▶ Prompt
Retype every entry below without pictures.

▶ Data extract
---------------

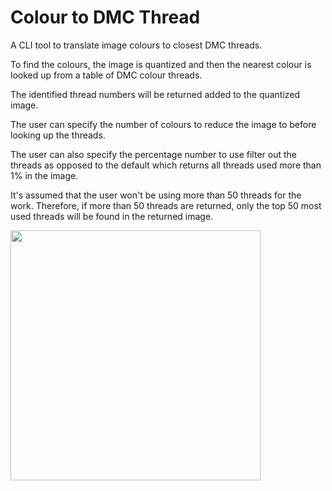 # Colour to DMC Thread

A CLI tool to translate image colours to closest DMC threads.

To find the colours, the image is quantized and then the nearest colour is looked up from a table of DMC colour threads.

The identified thread numbers will be returned added to the quantized image.

The user can specify the number of colours to reduce the image to before looking up the threads.

The user can also specify the percentage number to use filter out the threads as opposed to the default which returns all threads used more than 1% in the image.

It's assumed that the user won't be using more than 50 threads for the work. Therefore, if more than 50 threads are returned, only the top 50 most used threads will be found in the returned image.

<img src="https://github.com/kkumykova/colour_to_dmc/blob/master/examples/roses_dmc_palette.jpg" data-canonical-src="https://github.com/kkumykova/colour_to_dmc/blob/master/examples/roses_dmc_palette.jpgg" width="400" />

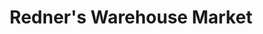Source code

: ---
title: "Redner's Warehouse Market"
url: /fredericksburg/redners-warehouse-market/
shop: Supermarkt
---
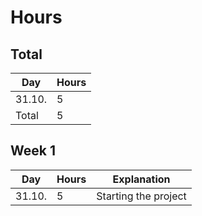 # Hours

## Total

Day | Hours
----|------
31.10. | 5
Total | 5

## Week 1

Day | Hours | Explanation
----|-------|------------
31.10. | 5 | Starting the project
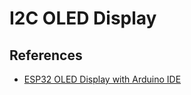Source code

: # I2C OLED Display





## References

* [ESP32 OLED Display with Arduino IDE](https://randomnerdtutorials.com/esp32-ssd1306-oled-display-arduino-ide/)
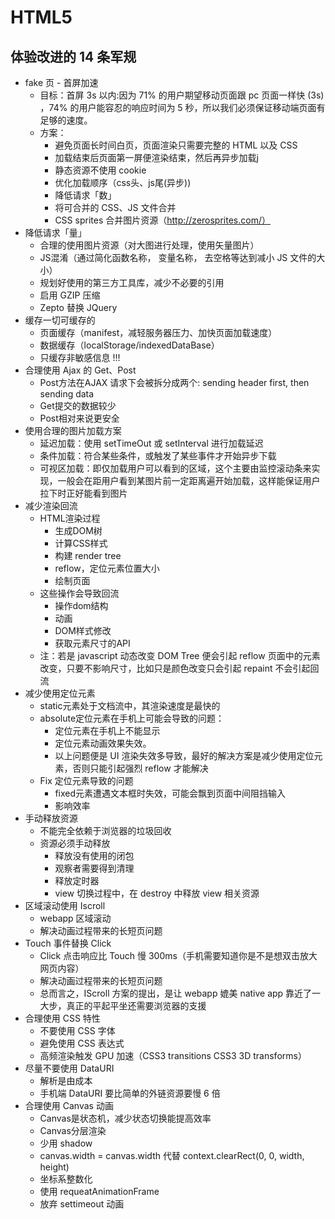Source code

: # HTML5


## 体验改进的 14 条军规

* fake 页 - 首屏加速
    - 目标：首屏 3s 以内:因为 71% 的用户期望移动页面跟 pc 页面一样快 (3s) ，74% 的用户能容忍的响应时间为 5 秒，所以我们必须保证移动端页面有足够的速度。
    - 方案：
        + 避免页面长时间白页，页面渲染只需要完整的 HTML 以及 CSS
        + 加载结束后页面第一屏便渲染结束，然后再异步加载j
        + 静态资源不使用 cookie
        + 优化加载顺序（css头、js尾(异步))
        + 降低请求「数」
        + 将可合并的 CSS、JS 文件合并
        + CSS sprites 合并图片资源（http://zerosprites.com/）
* 降低请求「量」
    + 合理的使用图片资源（对大图进行处理，使用矢量图片） 
    + JS混淆（通过简化函数名称， 变量名称， 去空格等达到减小 JS 文件的大小） 
    + 规划好使用的第三方工具库，减少不必要的引用 
    + 启用 GZIP 压缩 
    + Zepto 替换 JQuery
* 缓存一切可缓存的
    + 页面缓存（manifest，减轻服务器压力、加快页面加载速度）
    + 数据缓存（localStorage/indexedDataBase）
    + 只缓存非敏感信息 !!!
* 合理使用 Ajax 的 Get、Post
    - Post方法在AJAX 请求下会被拆分成两个: sending header first, then sending data
    - Get提交的数据较少
    - Post相对来说更安全
* 使用合理的图片加载方案
    - 延迟加载：使用 setTimeOut 或 setInterval 进行加载延迟
    - 条件加载：符合某些条件，或触发了某些事件才开始异步下载
    - 可视区加载：即仅加载用户可以看到的区域，这个主要由监控滚动条来实现，一般会在距用户看到某图片前一定距离遍开始加载，这样能保证用户拉下时正好能看到图片
* 减少渲染回流
    - HTML渲染过程
        + 生成DOM树
        + 计算CSS样式
        + 构建 render tree
        + reflow，定位元素位置大小
        + 绘制页面
    - 这些操作会导致回流
        + 操作dom结构
        + 动画
        + DOM样式修改
        + 获取元素尺寸的API
    - 注：若是 javascript 动态改变 DOM Tree 便会引起 reflow 页面中的元素改变，只要不影响尺寸，比如只是颜色改变只会引起 repaint 不会引起回流
* 减少使用定位元素
    + static元素处于文档流中，其渲染速度是最快的
    + absolute定位元素在手机上可能会导致的问题：
        * 定位元素在手机上不能显示
        * 定位元素动画效果失效。
        * 以上问题便是 UI 渲染失效多导致，最好的解决方案是减少使用定位元素，否则只能引起强烈 reflow 才能解决
    - Fix 定位元素导致的问题
        * fixed元素遭遇文本框时失效，可能会飘到页面中间阻挡输入
        * 影响效率
* 手动释放资源
    - 不能完全依赖于浏览器的垃圾回收
    - 资源必须手动释放
        + 释放没有使用的闭包
        + 观察者需要得到清理
        + 释放定时器
        + view 切换过程中，在 destroy 中释放 view 相关资源
* 区域滚动使用 Iscroll
    - webapp 区域滚动 
    - 解决动画过程带来的长短页问题
* Touch 事件替换 Click
    - Click 点击响应比 Touch 慢 300ms（手机需要知道你是不是想双击放大网页内容）
    - 解决动画过程带来的长短页问题
    - 总而言之，IScroll 方案的提出，是让 webapp 媲美 native app 靠近了一大步，真正的平起平坐还需要浏览器的支援
* 合理使用 CSS 特性
    - 不要使用 CSS 字体 
    - 避免使用 CSS 表达式 
    - 高频渲染触发 GPU 加速（CSS3 transitions  CSS3 3D transforms）
* 尽量不要使用 DataURI
    - 解析是由成本 
    - 手机端 DataURI 要比简单的外链资源要慢 6 倍
* 合理使用 Canvas 动画
    - Canvas是状态机，减少状态切换能提高效率
    - Canvas分层渲染
    - 少用 shadow
    - canvas.width = canvas.width 代替 context.clearRect(0, 0, width, height)  
    - 坐标系整数化
    - 使用 requeatAnimationFrame
    - 放弃 settimeout 动画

---------------

▶ Result of the exercise
 # Colour to DMC Thread

A CLI tool to translate image colours to closest DMC threads.

To find the colours, the image is quantized and then the nearest colour is looked up from a table of DMC colour threads.

The identified thread numbers will be returned added to the quantized image.

The user can specify the number of colours to reduce the image to before looking up the threads.

The user can also specify the percentage number to use filter out the threads as opposed to the default which returns all threads used more than 1% in the image.

It's assumed that the user won't be using more than 50 threads for the work. Therefore, if more than 50 threads are returned, only the top 50 most used threads will be found in the returned image.

<img src="https://github.com/kkumykova/colour_to_dmc/blob/master/examples/roses_dmc_palette.jpg" data-canonical-src="https://github.com/kkumykova/colour_to_dmc/blob/master/examples/roses_dmc_palette.jpgg" width="400" />

Source code

: ---
title: "Redner's Warehouse Market"
url: /fredericksburg/redners-warehouse-market/
shop: Supermarkt
---
 # Hours

## Total

Day | Hours
----|------
31.10. | 5
Total | 5

## Week 1

Day | Hours | Explanation
----|-------|------------
31.10. | 5 | Starting the project
Source code

: # I2C OLED Display





## References

* [ESP32 OLED Display with Arduino IDE](https://randomnerdtutorials.com/esp32-ssd1306-oled-display-arduino-ide/)
Source code

: # HTML5


## 体验改进的 14 条军规

* fake 页 - 首屏加速
    - 目标：首屏 3s 以内:因为 71% 的用户期望移动页面跟 pc 页面一样快 (3s) ，74% 的用户能容忍的响应时间为 5 秒，所以我们必须保证移动端页面有足够的速度。
    - 方案：
        + 避免页面长时间白页，页面渲染只需要完整的 HTML 以及 CSS
        + 加载结束后页面第一屏便渲染结束，然后再异步加载j
        + 静态资源不使用 cookie
        + 优化加载顺序（css头、js尾(异步))
        + 降低请求「数」
        + 将可合并的 CSS、JS 文件合并
        + CSS sprites 合并图片资源（http://zerosprites.com/）
* 降低请求「量」
    + 合理的使用图片资源（对大图进行处理，使用矢量图片） 
    + JS混淆（通过简化函数名称， 变量名称， 去空格等达到减小 JS 文件的大小） 
    + 规划好使用的第三方工具库，减少不必要的引用 
    + 启用 GZIP 压缩 
    + Zepto 替换 JQuery
* 缓存一切可缓存的
    + 页面缓存（manifest，减轻服务器压力、加快页面加载速度）
    + 数据缓存（localStorage/indexedDataBase）
    + 只缓存非敏感信息 !!!
* 合理使用 Ajax 的 Get、Post
    - Post方法在AJAX 请求下会被拆分成两个: sending header first, then sending data
    - Get提交的数据较少
    - Post相对来说更安全
* 使用合理的图片加载方案
    - 延迟加载：使用 setTimeOut 或 setInterval 进行加载延迟
    - 条件加载：符合某些条件，或触发了某些事件才开始异步下载
    - 可视区加载：即仅加载用户可以看到的区域，这个主要由监控滚动条来实现，一般会在距用户看到某图片前一定距离遍开始加载，这样能保证用户拉下时正好能看到图片
* 减少渲染回流
    - HTML渲染过程
        + 生成DOM树
        + 计算CSS样式
        + 构建 render tree
        + reflow，定位元素位置大小
        + 绘制页面
    - 这些操作会导致回流
        + 操作dom结构
        + 动画
        + DOM样式修改
        + 获取元素尺寸的API
    - 注：若是 javascript 动态改变 DOM Tree 便会引起 reflow 页面中的元素改变，只要不影响尺寸，比如只是颜色改变只会引起 repaint 不会引起回流
* 减少使用定位元素
    + static元素处于文档流中，其渲染速度是最快的
    + absolute定位元素在手机上可能会导致的问题：
        * 定位元素在手机上不能显示
        * 定位元素动画效果失效。
        * 以上问题便是 UI 渲染失效多导致，最好的解决方案是减少使用定位元素，否则只能引起强烈 reflow 才能解决
    - Fix 定位元素导致的问题
        * fixed元素遭遇文本框时失效，可能会飘到页面中间阻挡输入
        * 影响效率
* 手动释放资源
    - 不能完全依赖于浏览器的垃圾回收
    - 资源必须手动释放
        + 释放没有使用的闭包
        + 观察者需要得到清理
        + 释放定时器
        + view 切换过程中，在 destroy 中释放 view 相关资源
* 区域滚动使用 Iscroll
    - webapp 区域滚动 
    - 解决动画过程带来的长短页问题
* Touch 事件替换 Click
    - Click 点击响应比 Touch 慢 300ms（手机需要知道你是不是想双击放大网页内容）
    - 解决动画过程带来的长短页问题
    - 总而言之，IScroll 方案的提出，是让 webapp 媲美 native app 靠近了一大步，真正的平起平坐还需要浏览器的支援
* 合理使用 CSS 特性
    - 不要使用 CSS 字体 
    - 避免使用 CSS 表达式 
    - 高频渲染触发 GPU 加速（CSS3 transitions  CSS3 3D transforms）
* 尽量不要使用 DataURI
    - 解析是由成本 
    - 手机端 DataURI 要比简单的外链资源要慢 6 倍
* 合理使用 Canvas 动画
    - Canvas是状态机，减少状态切换能提高效率
    - Canvas分层渲染
    - 少用 shadow
    - canvas.width = canvas.width 代替 context.clearRect(0, 0, width, height)  
    - 坐标系整数化
    - 使用 requeatAnimationFrame
    - 放弃 settimeout 动画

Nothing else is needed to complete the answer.